- **EXERCISE PROMPT**
Below is a listing; restate from it, character for character, the lines beginning at the line holding "provided an example" and ending at the line holding "I use the [Prophecy.tla](Prophecy.tla)", both included.

╭─ GIVEN RECORDS

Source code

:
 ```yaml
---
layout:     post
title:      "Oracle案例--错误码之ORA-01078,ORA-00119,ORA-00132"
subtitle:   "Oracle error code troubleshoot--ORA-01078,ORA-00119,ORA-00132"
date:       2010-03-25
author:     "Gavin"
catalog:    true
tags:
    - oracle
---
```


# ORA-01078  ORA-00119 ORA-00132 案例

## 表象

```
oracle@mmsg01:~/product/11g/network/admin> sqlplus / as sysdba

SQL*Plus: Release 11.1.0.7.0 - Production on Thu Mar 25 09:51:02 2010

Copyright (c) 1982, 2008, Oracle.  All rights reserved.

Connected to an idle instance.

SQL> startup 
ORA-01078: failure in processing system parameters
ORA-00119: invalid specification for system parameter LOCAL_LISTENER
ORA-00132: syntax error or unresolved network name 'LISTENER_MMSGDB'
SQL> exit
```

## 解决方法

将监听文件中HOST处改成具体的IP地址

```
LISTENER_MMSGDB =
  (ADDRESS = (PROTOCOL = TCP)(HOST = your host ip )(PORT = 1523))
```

╰─
╭─ GIVEN RECORDS

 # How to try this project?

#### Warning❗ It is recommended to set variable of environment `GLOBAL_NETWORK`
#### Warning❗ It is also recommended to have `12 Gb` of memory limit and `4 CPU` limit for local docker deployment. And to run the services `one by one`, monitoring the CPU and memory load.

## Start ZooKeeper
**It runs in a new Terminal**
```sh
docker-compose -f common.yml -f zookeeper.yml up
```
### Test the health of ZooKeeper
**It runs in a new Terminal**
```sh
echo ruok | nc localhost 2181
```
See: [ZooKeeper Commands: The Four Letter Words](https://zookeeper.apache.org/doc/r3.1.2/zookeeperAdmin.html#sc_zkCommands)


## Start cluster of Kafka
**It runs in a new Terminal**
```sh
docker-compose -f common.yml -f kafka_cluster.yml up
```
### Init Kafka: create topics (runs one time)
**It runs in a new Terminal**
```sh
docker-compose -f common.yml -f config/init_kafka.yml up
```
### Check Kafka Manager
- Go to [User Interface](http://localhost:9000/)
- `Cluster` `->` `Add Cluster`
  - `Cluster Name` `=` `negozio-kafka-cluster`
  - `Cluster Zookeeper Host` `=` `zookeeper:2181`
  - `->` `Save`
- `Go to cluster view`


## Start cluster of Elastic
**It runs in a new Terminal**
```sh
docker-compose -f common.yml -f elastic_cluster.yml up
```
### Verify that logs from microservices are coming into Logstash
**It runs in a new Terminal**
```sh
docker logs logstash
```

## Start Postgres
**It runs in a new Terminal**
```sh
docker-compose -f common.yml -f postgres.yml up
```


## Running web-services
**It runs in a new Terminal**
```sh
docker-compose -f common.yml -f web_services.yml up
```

╰─
╭─ GIVEN RECORDS

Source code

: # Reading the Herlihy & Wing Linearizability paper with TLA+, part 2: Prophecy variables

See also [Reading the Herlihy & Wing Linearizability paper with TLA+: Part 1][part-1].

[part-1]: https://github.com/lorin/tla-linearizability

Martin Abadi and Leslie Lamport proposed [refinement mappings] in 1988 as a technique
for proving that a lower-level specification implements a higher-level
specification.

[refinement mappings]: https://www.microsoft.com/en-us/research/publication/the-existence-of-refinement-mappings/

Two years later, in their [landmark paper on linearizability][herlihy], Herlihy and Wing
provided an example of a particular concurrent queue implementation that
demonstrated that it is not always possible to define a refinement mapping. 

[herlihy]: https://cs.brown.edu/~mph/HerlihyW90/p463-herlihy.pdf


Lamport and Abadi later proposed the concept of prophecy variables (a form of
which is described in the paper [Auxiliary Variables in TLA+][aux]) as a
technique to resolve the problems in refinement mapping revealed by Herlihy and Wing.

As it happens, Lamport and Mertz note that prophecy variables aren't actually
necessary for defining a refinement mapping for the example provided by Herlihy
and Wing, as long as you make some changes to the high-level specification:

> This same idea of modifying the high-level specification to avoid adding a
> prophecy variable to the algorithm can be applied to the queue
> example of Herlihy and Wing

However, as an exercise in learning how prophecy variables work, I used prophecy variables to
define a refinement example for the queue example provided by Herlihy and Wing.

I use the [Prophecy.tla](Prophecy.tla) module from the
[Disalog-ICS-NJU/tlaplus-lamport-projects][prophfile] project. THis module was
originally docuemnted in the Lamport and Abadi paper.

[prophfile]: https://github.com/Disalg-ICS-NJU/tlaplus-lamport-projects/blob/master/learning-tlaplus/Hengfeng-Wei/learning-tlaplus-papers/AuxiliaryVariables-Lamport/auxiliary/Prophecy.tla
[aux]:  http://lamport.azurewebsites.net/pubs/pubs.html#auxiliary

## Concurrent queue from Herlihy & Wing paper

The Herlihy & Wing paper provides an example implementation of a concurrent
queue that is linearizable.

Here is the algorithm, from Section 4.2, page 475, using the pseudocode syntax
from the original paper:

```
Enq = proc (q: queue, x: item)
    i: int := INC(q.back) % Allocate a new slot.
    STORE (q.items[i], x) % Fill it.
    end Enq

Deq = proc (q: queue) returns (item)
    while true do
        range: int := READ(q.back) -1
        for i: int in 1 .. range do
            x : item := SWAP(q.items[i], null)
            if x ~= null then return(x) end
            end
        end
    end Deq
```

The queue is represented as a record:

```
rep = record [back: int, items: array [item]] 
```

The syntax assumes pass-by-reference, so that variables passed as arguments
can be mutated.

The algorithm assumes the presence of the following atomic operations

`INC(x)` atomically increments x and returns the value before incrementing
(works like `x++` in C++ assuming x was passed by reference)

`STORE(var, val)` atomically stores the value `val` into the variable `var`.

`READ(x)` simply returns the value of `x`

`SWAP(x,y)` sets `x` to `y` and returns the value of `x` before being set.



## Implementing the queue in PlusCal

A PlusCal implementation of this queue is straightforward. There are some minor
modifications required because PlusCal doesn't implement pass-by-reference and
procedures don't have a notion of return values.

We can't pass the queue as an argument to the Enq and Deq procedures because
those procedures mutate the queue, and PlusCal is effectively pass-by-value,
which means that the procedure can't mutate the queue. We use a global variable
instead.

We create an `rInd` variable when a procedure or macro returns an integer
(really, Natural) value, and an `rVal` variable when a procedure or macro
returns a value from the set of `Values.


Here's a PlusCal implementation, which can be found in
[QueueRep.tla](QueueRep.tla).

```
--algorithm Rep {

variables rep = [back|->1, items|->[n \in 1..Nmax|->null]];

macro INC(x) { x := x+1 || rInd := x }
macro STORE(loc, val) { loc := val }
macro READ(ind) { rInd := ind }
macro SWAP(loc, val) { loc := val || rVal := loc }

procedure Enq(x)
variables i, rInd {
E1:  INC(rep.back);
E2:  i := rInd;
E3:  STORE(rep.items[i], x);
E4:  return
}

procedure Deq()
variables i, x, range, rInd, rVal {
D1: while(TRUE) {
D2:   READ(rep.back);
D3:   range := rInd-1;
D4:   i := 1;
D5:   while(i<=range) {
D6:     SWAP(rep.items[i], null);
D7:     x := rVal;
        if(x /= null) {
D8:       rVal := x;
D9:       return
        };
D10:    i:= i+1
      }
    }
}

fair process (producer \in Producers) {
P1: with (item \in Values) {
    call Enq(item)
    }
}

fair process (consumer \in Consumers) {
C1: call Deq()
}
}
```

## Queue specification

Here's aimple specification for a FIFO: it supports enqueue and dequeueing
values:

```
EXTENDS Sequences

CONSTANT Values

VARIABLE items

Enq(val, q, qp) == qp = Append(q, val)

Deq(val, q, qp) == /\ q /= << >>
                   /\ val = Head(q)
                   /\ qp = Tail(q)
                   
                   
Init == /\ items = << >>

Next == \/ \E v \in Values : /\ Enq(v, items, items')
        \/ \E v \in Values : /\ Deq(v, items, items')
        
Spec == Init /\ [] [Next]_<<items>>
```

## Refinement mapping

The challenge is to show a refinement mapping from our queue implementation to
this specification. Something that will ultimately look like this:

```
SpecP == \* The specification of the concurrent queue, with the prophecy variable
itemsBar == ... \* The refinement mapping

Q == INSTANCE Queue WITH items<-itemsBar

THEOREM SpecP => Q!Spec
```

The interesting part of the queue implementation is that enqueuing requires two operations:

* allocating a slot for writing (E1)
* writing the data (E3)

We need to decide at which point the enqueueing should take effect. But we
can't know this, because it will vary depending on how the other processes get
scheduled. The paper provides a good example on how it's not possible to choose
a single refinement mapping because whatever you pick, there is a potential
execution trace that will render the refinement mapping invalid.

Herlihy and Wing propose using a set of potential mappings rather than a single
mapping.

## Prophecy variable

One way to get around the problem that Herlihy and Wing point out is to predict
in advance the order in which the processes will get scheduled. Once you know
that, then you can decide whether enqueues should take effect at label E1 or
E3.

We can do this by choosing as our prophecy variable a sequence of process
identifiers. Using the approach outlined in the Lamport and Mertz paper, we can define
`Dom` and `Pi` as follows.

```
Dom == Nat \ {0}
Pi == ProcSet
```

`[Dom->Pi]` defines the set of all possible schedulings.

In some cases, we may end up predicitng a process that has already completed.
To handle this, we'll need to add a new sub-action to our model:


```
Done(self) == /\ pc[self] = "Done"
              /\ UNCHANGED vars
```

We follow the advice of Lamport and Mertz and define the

╰─

- **ANSWER SPACE**
provided an example of a particular concurrent queue implementation that
demonstrated that it is not always possible to define a refinement mapping. 

[herlihy]: https://cs.brown.edu/~mph/HerlihyW90/p463-herlihy.pdf


Lamport and Abadi later proposed the concept of prophecy variables (a form of
which is described in the paper [Auxiliary Variables in TLA+][aux]) as a
technique to resolve the problems in refinement mapping revealed by Herlihy and Wing.

As it happens, Lamport and Mertz note that prophecy variables aren't actually
necessary for defining a refinement mapping for the example provided by Herlihy
and Wing, as long as you make some changes to the high-level specification:

> This same idea of modifying the high-level specification to avoid adding a
> prophecy variable to the algorithm can be applied to the queue
> example of Herlihy and Wing

However, as an exercise in learning how prophecy variables work, I used prophecy variables to
define a refinement example for the queue example provided by Herlihy and Wing.

I use the [Prophecy.tla](Prophecy.tla) module from the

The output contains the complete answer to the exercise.